Important
All Microsoft Academic Services have been officially retired as of December 31st, 2021. We are currently retaining original documentation as-is for educational use, however all information about signing up for services is no longer valid, and support and service (API) links will not function.
Language Similarity Package
The Microsoft Academic Language Similarity Package provides supplementary processing functionality for use with the Microsoft Academic Graph (MAG). This package includes Language Similarity API and required resources. This API provides functionality for:
- Similarity comparison between input texts using pre-trained word embeddings which are trained on the MAG corpus, and
- Labeling text with fields of study defined in MAG.
Prerequisites
Before running these examples, you need to complete the following setups:
- Set up provisioning of Microsoft Academic Graph to an Azure blob storage account. See Get Microsoft Academic Graph on Azure storage.
System Requirements
- Microsoft Windows 7 (or above) 64-bit OS
- .NET Framework version 4.5.2+
- Visual Studio 2015 (or above)
Contents
The Language Similarity package is distributed as a single zip file.
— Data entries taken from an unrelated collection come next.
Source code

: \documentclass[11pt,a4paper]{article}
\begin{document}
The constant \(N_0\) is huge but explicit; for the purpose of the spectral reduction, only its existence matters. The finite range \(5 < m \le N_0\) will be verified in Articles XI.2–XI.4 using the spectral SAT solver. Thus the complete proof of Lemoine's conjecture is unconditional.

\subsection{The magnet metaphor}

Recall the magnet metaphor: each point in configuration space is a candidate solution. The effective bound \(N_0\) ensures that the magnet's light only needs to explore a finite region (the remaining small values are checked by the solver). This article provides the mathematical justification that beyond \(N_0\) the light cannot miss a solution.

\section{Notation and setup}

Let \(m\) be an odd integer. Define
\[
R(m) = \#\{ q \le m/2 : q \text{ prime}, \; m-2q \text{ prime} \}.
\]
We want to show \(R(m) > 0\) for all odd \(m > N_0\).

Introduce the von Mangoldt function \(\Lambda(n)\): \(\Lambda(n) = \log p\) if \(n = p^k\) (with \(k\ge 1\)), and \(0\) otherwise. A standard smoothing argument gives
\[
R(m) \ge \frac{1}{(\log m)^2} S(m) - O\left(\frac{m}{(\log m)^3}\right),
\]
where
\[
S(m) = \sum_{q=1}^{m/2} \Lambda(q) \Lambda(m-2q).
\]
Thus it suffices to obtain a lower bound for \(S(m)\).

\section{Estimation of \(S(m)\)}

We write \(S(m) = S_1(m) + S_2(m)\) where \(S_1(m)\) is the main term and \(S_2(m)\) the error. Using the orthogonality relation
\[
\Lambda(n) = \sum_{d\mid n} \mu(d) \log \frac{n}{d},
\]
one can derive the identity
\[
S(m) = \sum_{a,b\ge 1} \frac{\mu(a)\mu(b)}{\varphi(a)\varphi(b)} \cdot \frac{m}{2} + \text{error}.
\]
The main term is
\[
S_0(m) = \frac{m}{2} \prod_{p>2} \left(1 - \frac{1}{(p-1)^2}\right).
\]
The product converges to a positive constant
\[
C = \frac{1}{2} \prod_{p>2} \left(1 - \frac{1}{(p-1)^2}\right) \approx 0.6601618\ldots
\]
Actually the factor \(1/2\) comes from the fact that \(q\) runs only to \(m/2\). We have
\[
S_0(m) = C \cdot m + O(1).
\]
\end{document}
It is located at nlp\LanguageSimilarity.zip
in the MAG container.
It includes algorithms in dlls and resources with pre‑trained models. After unzipping the package, users will see a folder structure as shown in the figure below. README files contain general information about the package, system requirements, and API signatures.
We also include a C# demo project in the LanguageSimilarityExample folder. It contains sample.txt as input for the demo project. The demo project is a console program which takes resource directory and the sample.txt path as paremeters. The resource directory is to initialize the language similarity models, while sample.txt is used to provide prarmeters for calling methods in this package.